Thi Ngoc Tho Nguyen, Karn N. Watcharasupat, Ngoc Khanh Nguyen, Douglas L. Jones, Woon-Seng Gan. SALSA: Spatial Cue-Augmented Log-Spectrogram Features for Polyphonic Sound Event Localization and Detection, to appear in IEEE/ACM Transactions on Audio, Speech, and Language Processing, 2022. [arXiv]

Thi Ngoc Tho Nguyen, Douglas L. Jones, Karn N. Watcharasupat, Huy Phan, Woon-Seng Gan. SALSA-Lite: A Fast and Effective Feature for Polyphonic Sound Event Localization and Detection with Microphone Arrays, in Proceedings of the 2022 IEEE International Conference on Acoustics, Speech and Signal Processing, 2022. [arXiv] [IEEE Xplore]

Introduction to sound event localization and detection

Sound event localization and detection (SELD) is an emerging research field that unifies the tasks of sound event detection (SED) and direction-of-arrival estimation (DOAE) by jointly recognizing the sound classes, and estimating the directions of arrival (DOA), the onsets, and the offsets of detected sound events. While sound event detection mainly relies on time-frequency patterns to distinguish different sound classes, direction-of-arrival estimation uses amplitude and/or phase differences between microphones to estimate source directions. As a result, it is often difficult to jointly optimize these two subtasks.

What is SALSA?

We propose a novel feature called Spatial Cue-Augmented Log-Spectrogram (SALSA) with exact time-frequency mapping between the signal power and the source directional cues, which is crucial for resolving overlapping sound sources. The SALSA feature consists of multichannel log-linear spectrograms stacked along with the normalized principal eigenvector of the spatial covariance matrix at each corresponding time-frequency bin. Depending on the types of microphone array, the principal eigenvector can be normalized differently to extract amplitude and/or phase differences between the microphones. As a result, SALSA features are applicable for different microphone array formats such as first-order ambisonics (FOA) and multichannel microphone array (MIC).

Experimental results on the TAU-NIGENS Spatial Sound Events (TNSSE) 2021 dataset with directional interferences showed that SALSA features outperformed other state-of-the-art features. Specifically, the use of SALSA features in the FOA format increased the F1 score and localization recall by 6% each, compared to the multichannel log-mel spectrograms with intensity vectors.
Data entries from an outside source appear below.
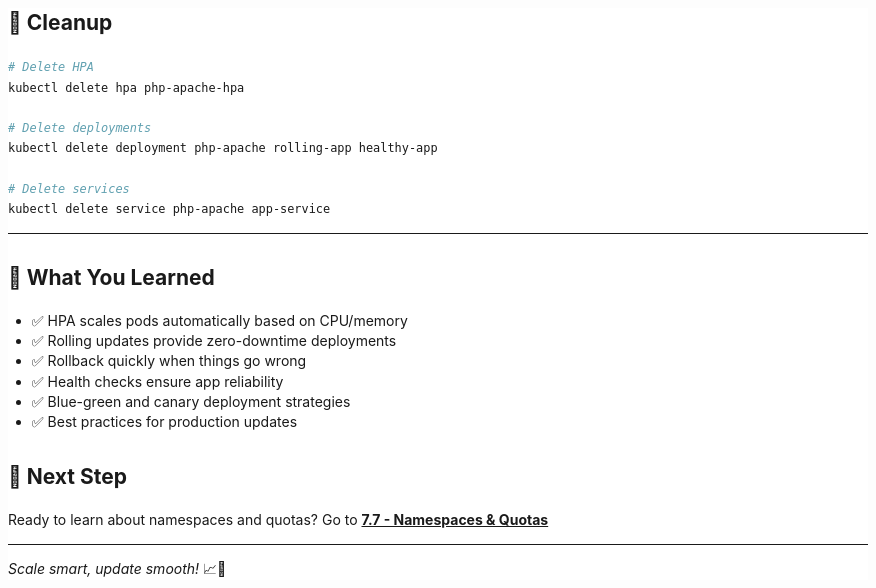 
## 🧹 Cleanup
```bash
# Delete HPA
kubectl delete hpa php-apache-hpa

# Delete deployments
kubectl delete deployment php-apache rolling-app healthy-app

# Delete services
kubectl delete service php-apache app-service
```

---

## 🎯 What You Learned

- ✅ HPA scales pods automatically based on CPU/memory
- ✅ Rolling updates provide zero-downtime deployments
- ✅ Rollback quickly when things go wrong
- ✅ Health checks ensure app reliability
- ✅ Blue-green and canary deployment strategies
- ✅ Best practices for production updates

## 🚀 Next Step

Ready to learn about namespaces and quotas? Go to **[7.7 - Namespaces & Quotas](../7.7_namespaces_quotas/)**

---

*Scale smart, update smooth!* 📈🔄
For the MIC format, using SALSA features increased F1 score and localization recall by 16% and 7%, respectively, compared to using multichannel log-mel spectrograms with generalized cross-correlation spectra.

SELD performance

Our ensemble model trained on SALSA features ranked second in the team category of the SELD task in the 2021 DCASE SELD Challenge.

Network architecture

We use a convolutional recurrent neural network (CRNN) in this code. The network consists of a CNN that is based on ResNet22 for audio tagging, a two-layer BiGRU, and fully connected (FC) layers. The network can be adapted for different input features by setting the number of input channels in the first convolutional layer to that of the input features.

Visualization of SELD output

Visualization of ground truth and predicted azimuth for test clip fold6_room2_mix041 of the TAU-NIGENS Spatial Sound Events 2021 dataset. Legend lists the ground truth events in chronological order. Sound classes are color-coded.

SELD output_visualization

Comparison with state-of-the-art SELD systems

Simple CRNN models trained on SALSA features have shown to achieve similar to or even better SELD performance than many complex state-of-the-art systems on the 2020 and 2021 TNSSE datasets. We listed the performances of our models trained with the proposed SALSA features and other state-of-the-art SELD system in the following tables. For more results, please refer to the paper listed above.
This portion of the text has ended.